(BRIEF) Once you find the line with "The index agrees" in the data that follows, repeat it and every line after it exactly, through the line with "The bonds of".
------------------------------
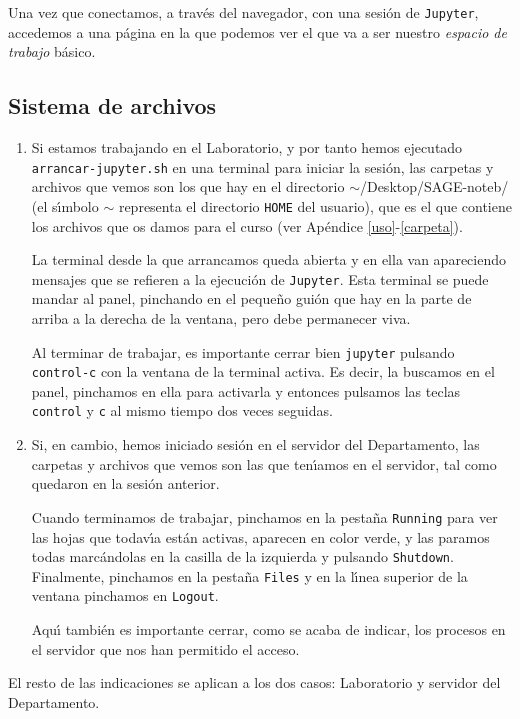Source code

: Una vez que conectamos, a trav\'es del navegador, con una sesi\'on de {\tt Jupyter}, accedemos a una p\'agina  en la que podemos ver el que va a ser nuestro {\itshape espacio de trabajo} b\'asico.

\subsection{Sistema de archivos}\label{files}




\begin{enumerate}
	\item \label{files1}{\color{red}Si estamos trabajando en el Laboratorio}, y por tanto hemos ejecutado {\tt arrancar-jupyter.sh} en una terminal para iniciar la sesi\'on, las carpetas y archivos que vemos son los que hay en el directorio {$\sim$/Desktop/SAGE-noteb/} (el s\'{\i}mbolo $\sim$ representa el directorio {\tt HOME} del usuario), que es el que contiene  los archivos que os damos para el curso (ver Ap\'endice \ref{uso}-\ref{carpeta}).
	
	
	
	La terminal desde la que arrancamos  queda abierta y en ella van apareciendo mensajes que se refieren a la ejecuci\'on de {\tt Jupyter}. Esta terminal se puede mandar al panel, pinchando en el peque\~no gui\'on que hay en la parte de arriba a la derecha de la ventana, pero debe permanecer viva. 
	
	Al terminar de trabajar, es {\sc importante} cerrar bien {\tt jupyter} pulsando {\tt control-c} con la ventana de la terminal activa. Es decir, la buscamos en el panel, pinchamos en ella para activarla y entonces pulsamos las teclas {\tt control} y {\tt c} al mismo tiempo dos veces seguidas. 
	
	\item {\color{red} Si, en cambio, hemos iniciado sesi\'on en el servidor del Departamento}, las carpetas y archivos que vemos son las que ten\'{\i}amos en el servidor, tal como quedaron en la sesi\'on anterior.  
	
	Cuando terminamos de trabajar, pinchamos en la pesta\~na {\tt Running} para ver las hojas que todav\'{\i}a est\'an activas, aparecen en color verde, y las paramos todas marc\'andolas en la casilla de la izquierda y pulsando {\tt Shutdown}. Finalmente, pinchamos en la pesta\~na {\tt Files} y en la l\'{\i}nea superior de la ventana pinchamos en {\tt Logout}.
	
	Aqu\'{\i} tambi\'en es {\sc importante} cerrar,  como se acaba de indicar, los procesos en el servidor que nos han permitido el acceso. 
\label{cerrar}	
\end{enumerate}
El resto de las indicaciones se aplican a los dos casos: Laboratorio y servidor del Departamento.



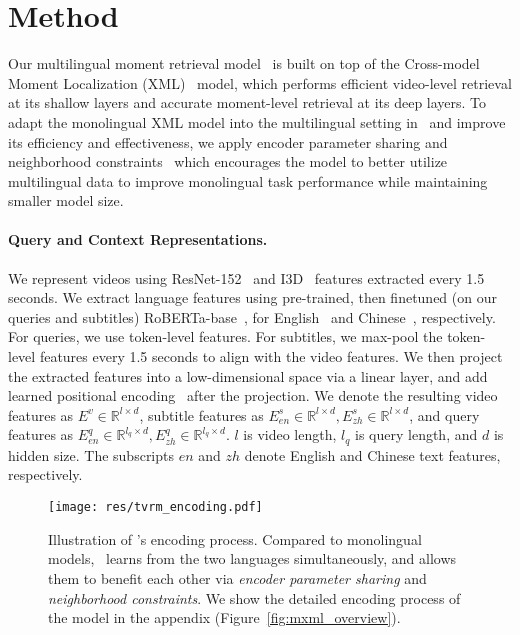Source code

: \section{Method}\label{method}
Our multilingual moment retrieval model \ModelName~is built on top of the Cross-model Moment Localization (XML)~\cite{lei2020tvr} model, which performs efficient video-level retrieval at its shallow layers and accurate moment-level retrieval at its deep layers. 
To adapt the monolingual XML model into the multilingual setting in \DsetName~and improve its efficiency and effectiveness, we apply encoder parameter sharing and neighborhood constraints~\cite{wang2018learning,kim2020mule} which encourages the model to better utilize multilingual data to improve monolingual task performance while maintaining smaller model size.

\paragraph{Query and Context Representations.}
We represent videos using ResNet-152~\cite{he2016deep} and I3D~\cite{carreira2017quo} features extracted every 1.5 seconds. 
We extract language features using pre-trained, then finetuned (on our queries and subtitles) RoBERTa-base~\cite{liu2019roberta}, for English~\cite{liu2019roberta} and Chinese~\cite{cui2020revisiting}, respectively.
For queries, we use token-level features. 
For subtitles, we max-pool the token-level features every 1.5 seconds to align with the video features. 
We then project the extracted features into a low-dimensional space via a linear layer, and add learned positional encoding~\cite{devlin2018bert} after the projection. 
We denote the resulting video features as $E^v \in \mathbb{R}^{l \times d}$, subtitle features as $E^s_{en} \in \mathbb{R}^{l \times d}, E^s_{zh} \in \mathbb{R}^{l \times d}$, and query features as $E^{q}_{en} \in \mathbb{R}^{l_q \times d}, E^{q}_{zh} \in \mathbb{R}^{l_q \times d}$. $l$ is video length, $l_q$ is query length, and $d$ is hidden size. The subscripts $en$ and $zh$ denote English and Chinese text features, respectively. 

\begin{figure}[!t]
\begin{center}
  \texttt{[image: res/tvrm\_encoding.pdf]}
  \vspace{-3pt}
  \caption{
  Illustration of \ModelName's encoding process.
  Compared to monolingual models, \ModelName~learns from the two languages simultaneously, and allows them to benefit each other via \textit{encoder parameter sharing} and \textit{neighborhood constraints}. 
  We show the detailed encoding process of the model in the appendix (Figure~\ref{fig:mxml_overview}).
  }
  \label{fig:tvrm_encoding}
  \vspace{-8pt}
  \end{center}
\end{figure}




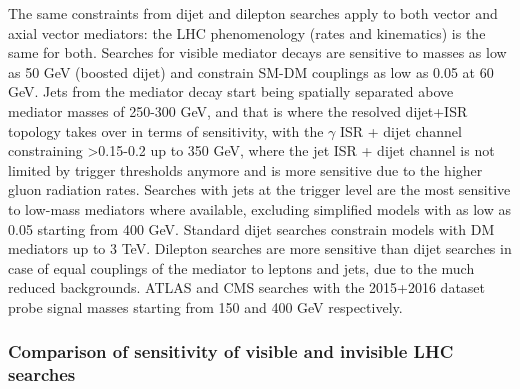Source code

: The same constraints from dijet and dilepton searches apply to both vector and axial vector mediators:
the LHC phenomenology (rates and kinematics) is the same for both. Searches for visible mediator decays 
are sensitive to masses as low as 50 GeV (boosted dijet) and constrain SM-DM couplings \gq as low as 
0.05 at 60 GeV. Jets from the mediator decay start being spatially separated above mediator masses of 250-300 GeV, 
and that is where the resolved dijet+ISR topology takes over in terms of sensitivity, with the $\gamma$ ISR + dijet channel
constraining \gq>0.15-0.2 up to 350 GeV, where the jet ISR + dijet channel is not limited by
trigger thresholds anymore and is more sensitive due to the higher gluon radiation rates.
Searches with jets at the trigger level are the most sensitive to low-mass mediators where available,
excluding simplified models with \gq as low as 0.05 starting from 400 GeV. 
Standard dijet searches constrain models with DM mediators up to 3 TeV.  
Dilepton searches are more sensitive than dijet searches in case of equal couplings
of the mediator to leptons and jets, due to the much reduced backgrounds. ATLAS and CMS searches
with the 2015+2016 dataset probe signal masses starting from 150 and 400 GeV respectively.  


\subsubsection{Comparison of sensitivity of visible and invisible LHC searches}
\label{sub:comparisonVisibleInvisible}

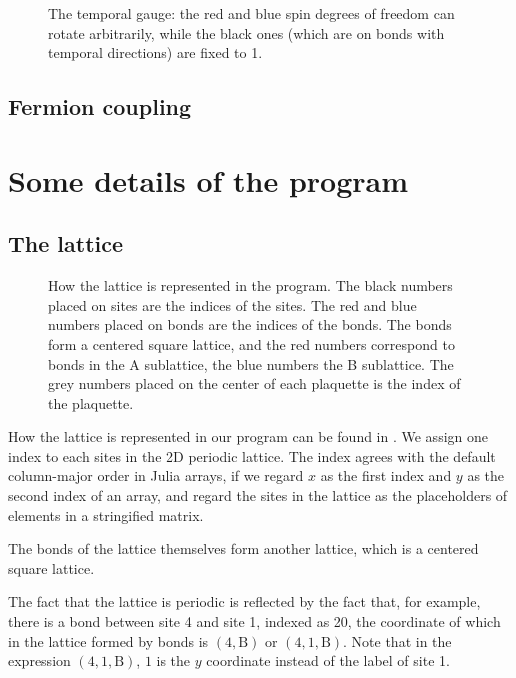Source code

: \documentclass[hyperref, a4paper]{article}
\begin{document}
\begin{figure}
    \centering
    
    \caption{The temporal gauge: the red and blue spin degrees of freedom can rotate arbitrarily, while the black ones (which are on bonds with temporal directions) are fixed to 1. }
    \label{fig:temporal-gauge}
\end{figure}

\subsection{Fermion coupling}

\section{Some details of the program}

\subsection{The lattice}

\begin{figure}
    
    \caption{How the lattice is represented in the program. 
    The black numbers placed on sites are the indices of the sites.
    The red and blue numbers placed on bonds are the indices of the bonds. The bonds form a centered square lattice, and the red numbers correspond to bonds in the A sublattice, the blue numbers the B sublattice.
    The grey numbers placed on the center of each plaquette is the index of the plaquette.}
    \label{fig:label-representation}
\end{figure}

How the lattice is represented in our program can be found in .
We assign one index to each sites in the 2D periodic lattice.
The index agrees with the default column-major order in Julia arrays, if we regard $x$ as the first index and $y$ as the second index of an array, and regard the sites in the lattice as the placeholders of elements in a stringified matrix.

The bonds of the lattice themselves form another lattice, which is a centered square lattice.

The fact that the lattice is periodic is reflected by the fact that, for example, there is a bond between site 4 and site 1, indexed as 20, the coordinate of which in the lattice formed by bonds is $(4, \text{B})$ or $(4, 1, \text{B})$.
Note that in the expression $(4, 1, \text{B})$, $1$ is the $y$ coordinate instead of the label of site 1.
\end{document}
------------------------------
(THE ANSWER)
The index agrees with the default column-major order in Julia arrays, if we regard $x$ as the first index and $y$ as the second index of an array, and regard the sites in the lattice as the placeholders of elements in a stringified matrix.

The bonds of the lattice themselves form another lattice, which is a centered square lattice.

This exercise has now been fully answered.